__What you are asked to do__
No pictures belong in the answer. Repeat all the entries exactly.

━━ Data records

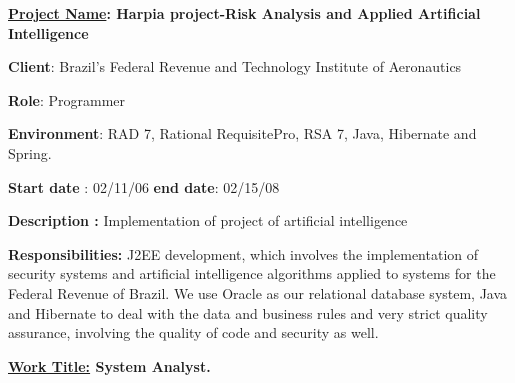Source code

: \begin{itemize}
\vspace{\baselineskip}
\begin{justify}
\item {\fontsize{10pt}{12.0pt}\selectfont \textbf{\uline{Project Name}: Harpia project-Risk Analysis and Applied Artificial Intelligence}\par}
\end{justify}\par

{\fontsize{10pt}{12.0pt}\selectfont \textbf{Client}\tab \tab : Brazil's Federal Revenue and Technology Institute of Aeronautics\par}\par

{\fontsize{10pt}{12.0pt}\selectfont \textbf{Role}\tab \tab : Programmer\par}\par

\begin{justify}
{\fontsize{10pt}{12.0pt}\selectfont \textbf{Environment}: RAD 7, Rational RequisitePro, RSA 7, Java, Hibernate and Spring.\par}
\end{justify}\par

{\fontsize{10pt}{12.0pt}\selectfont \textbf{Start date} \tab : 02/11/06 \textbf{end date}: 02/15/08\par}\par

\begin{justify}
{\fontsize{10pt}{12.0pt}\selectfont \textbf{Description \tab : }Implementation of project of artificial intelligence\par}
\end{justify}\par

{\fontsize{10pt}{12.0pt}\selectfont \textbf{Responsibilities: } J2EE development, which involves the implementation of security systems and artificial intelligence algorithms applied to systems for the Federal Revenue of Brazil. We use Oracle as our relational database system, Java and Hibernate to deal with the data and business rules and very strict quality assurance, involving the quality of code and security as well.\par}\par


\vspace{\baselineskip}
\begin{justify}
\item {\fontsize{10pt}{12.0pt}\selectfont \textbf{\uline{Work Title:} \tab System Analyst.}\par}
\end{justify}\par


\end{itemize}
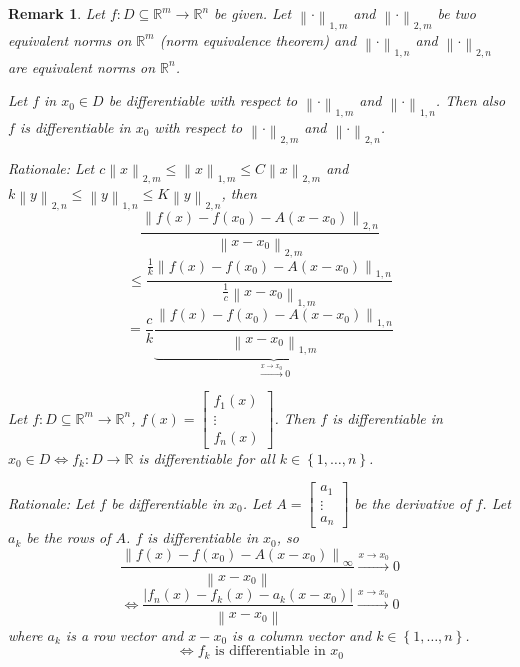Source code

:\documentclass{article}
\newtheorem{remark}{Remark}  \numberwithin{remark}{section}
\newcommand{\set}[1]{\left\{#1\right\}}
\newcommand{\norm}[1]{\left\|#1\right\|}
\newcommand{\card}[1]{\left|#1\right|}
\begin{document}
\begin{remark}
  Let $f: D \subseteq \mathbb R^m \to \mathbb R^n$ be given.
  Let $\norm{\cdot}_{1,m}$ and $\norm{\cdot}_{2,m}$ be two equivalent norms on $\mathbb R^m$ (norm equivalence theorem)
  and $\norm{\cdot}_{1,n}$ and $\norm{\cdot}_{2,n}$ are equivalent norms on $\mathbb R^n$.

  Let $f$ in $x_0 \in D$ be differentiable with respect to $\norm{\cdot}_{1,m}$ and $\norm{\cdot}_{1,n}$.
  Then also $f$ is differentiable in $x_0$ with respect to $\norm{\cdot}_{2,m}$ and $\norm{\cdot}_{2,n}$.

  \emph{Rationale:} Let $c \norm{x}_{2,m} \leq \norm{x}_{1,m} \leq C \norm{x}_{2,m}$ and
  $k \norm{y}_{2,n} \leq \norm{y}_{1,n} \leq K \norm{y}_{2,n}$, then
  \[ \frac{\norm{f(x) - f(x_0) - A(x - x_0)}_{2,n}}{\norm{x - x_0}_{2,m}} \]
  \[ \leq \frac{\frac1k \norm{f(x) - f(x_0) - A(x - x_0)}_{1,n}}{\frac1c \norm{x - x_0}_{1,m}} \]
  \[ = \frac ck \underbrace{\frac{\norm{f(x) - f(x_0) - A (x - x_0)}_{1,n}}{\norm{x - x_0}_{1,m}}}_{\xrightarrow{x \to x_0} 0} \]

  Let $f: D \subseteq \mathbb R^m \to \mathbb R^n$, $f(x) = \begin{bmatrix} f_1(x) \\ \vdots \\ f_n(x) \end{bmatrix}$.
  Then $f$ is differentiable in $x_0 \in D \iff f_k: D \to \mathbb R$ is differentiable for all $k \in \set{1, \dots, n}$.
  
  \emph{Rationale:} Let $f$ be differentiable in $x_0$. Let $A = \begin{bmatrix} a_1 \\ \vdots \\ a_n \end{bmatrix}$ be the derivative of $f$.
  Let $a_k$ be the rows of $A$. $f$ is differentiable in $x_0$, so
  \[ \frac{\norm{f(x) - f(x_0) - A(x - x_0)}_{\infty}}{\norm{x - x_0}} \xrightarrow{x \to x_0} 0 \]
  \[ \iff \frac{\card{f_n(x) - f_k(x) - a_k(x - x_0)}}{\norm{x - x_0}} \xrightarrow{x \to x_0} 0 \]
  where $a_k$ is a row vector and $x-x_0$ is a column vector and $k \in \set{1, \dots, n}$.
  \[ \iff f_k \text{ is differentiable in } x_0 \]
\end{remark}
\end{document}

━━━━

__Exercise answer__
Source code

: \begin{itemize}
\vspace{\baselineskip}
\begin{justify}
\item {\fontsize{10pt}{12.0pt}\selectfont \textbf{\uline{Project Name}: Harpia project-Risk Analysis and Applied Artificial Intelligence}\par}
\end{justify}\par

{\fontsize{10pt}{12.0pt}\selectfont \textbf{Client}\tab \tab : Brazil's Federal Revenue and Technology Institute of Aeronautics\par}\par

{\fontsize{10pt}{12.0pt}\selectfont \textbf{Role}\tab \tab : Programmer\par}\par

\begin{justify}
{\fontsize{10pt}{12.0pt}\selectfont \textbf{Environment}: RAD 7, Rational RequisitePro, RSA 7, Java, Hibernate and Spring.\par}
\end{justify}\par

{\fontsize{10pt}{12.0pt}\selectfont \textbf{Start date} \tab : 02/11/06 \textbf{end date}: 02/15/08\par}\par

\begin{justify}
{\fontsize{10pt}{12.0pt}\selectfont \textbf{Description \tab : }Implementation of project of artificial intelligence\par}
\end{justify}\par

{\fontsize{10pt}{12.0pt}\selectfont \textbf{Responsibilities: } J2EE development, which involves the implementation of security systems and artificial intelligence algorithms applied to systems for the Federal Revenue of Brazil. We use Oracle as our relational database system, Java and Hibernate to deal with the data and business rules and very strict quality assurance, involving the quality of code and security as well.\par}\par


\vspace{\baselineskip}
\begin{justify}
\item {\fontsize{10pt}{12.0pt}\selectfont \textbf{\uline{Work Title:} \tab System Analyst.}\par}
\end{justify}\par


\end{itemize}
Source code

:\documentclass{article}
\newtheorem{remark}{Remark}  \numberwithin{remark}{section}
\newcommand{\set}[1]{\left\{#1\right\}}
\newcommand{\norm}[1]{\left\|#1\right\|}
\newcommand{\card}[1]{\left|#1\right|}
\begin{document}
\begin{remark}
  Let $f: D \subseteq \mathbb R^m \to \mathbb R^n$ be given.
  Let $\norm{\cdot}_{1,m}$ and $\norm{\cdot}_{2,m}$ be two equivalent norms on $\mathbb R^m$ (norm equivalence theorem)
  and $\norm{\cdot}_{1,n}$ and $\norm{\cdot}_{2,n}$ are equivalent norms on $\mathbb R^n$.

  Let $f$ in $x_0 \in D$ be differentiable with respect to $\norm{\cdot}_{1,m}$ and $\norm{\cdot}_{1,n}$.
  Then also $f$ is differentiable in $x_0$ with respect to $\norm{\cdot}_{2,m}$ and $\norm{\cdot}_{2,n}$.

  \emph{Rationale:} Let $c \norm{x}_{2,m} \leq \norm{x}_{1,m} \leq C \norm{x}_{2,m}$ and
  $k \norm{y}_{2,n} \leq \norm{y}_{1,n} \leq K \norm{y}_{2,n}$, then
  \[ \frac{\norm{f(x) - f(x_0) - A(x - x_0)}_{2,n}}{\norm{x - x_0}_{2,m}} \]
  \[ \leq \frac{\frac1k \norm{f(x) - f(x_0) - A(x - x_0)}_{1,n}}{\frac1c \norm{x - x_0}_{1,m}} \]
  \[ = \frac ck \underbrace{\frac{\norm{f(x) - f(x_0) - A (x - x_0)}_{1,n}}{\norm{x - x_0}_{1,m}}}_{\xrightarrow{x \to x_0} 0} \]

  Let $f: D \subseteq \mathbb R^m \to \mathbb R^n$, $f(x) = \begin{bmatrix} f_1(x) \\ \vdots \\ f_n(x) \end{bmatrix}$.
  Then $f$ is differentiable in $x_0 \in D \iff f_k: D \to \mathbb R$ is differentiable for all $k \in \set{1, \dots, n}$.
  
  \emph{Rationale:} Let $f$ be differentiable in $x_0$. Let $A = \begin{bmatrix} a_1 \\ \vdots \\ a_n \end{bmatrix}$ be the derivative of $f$.
  Let $a_k$ be the rows of $A$. $f$ is differentiable in $x_0$, so
  \[ \frac{\norm{f(x) - f(x_0) - A(x - x_0)}_{\infty}}{\norm{x - x_0}} \xrightarrow{x \to x_0} 0 \]
  \[ \iff \frac{\card{f_n(x) - f_k(x) - a_k(x - x_0)}}{\norm{x - x_0}} \xrightarrow{x \to x_0} 0 \]
  where $a_k$ is a row vector and $x-x_0$ is a column vector and $k \in \set{1, \dots, n}$.
  \[ \iff f_k \text{ is differentiable in } x_0 \]
\end{remark}
\end{document}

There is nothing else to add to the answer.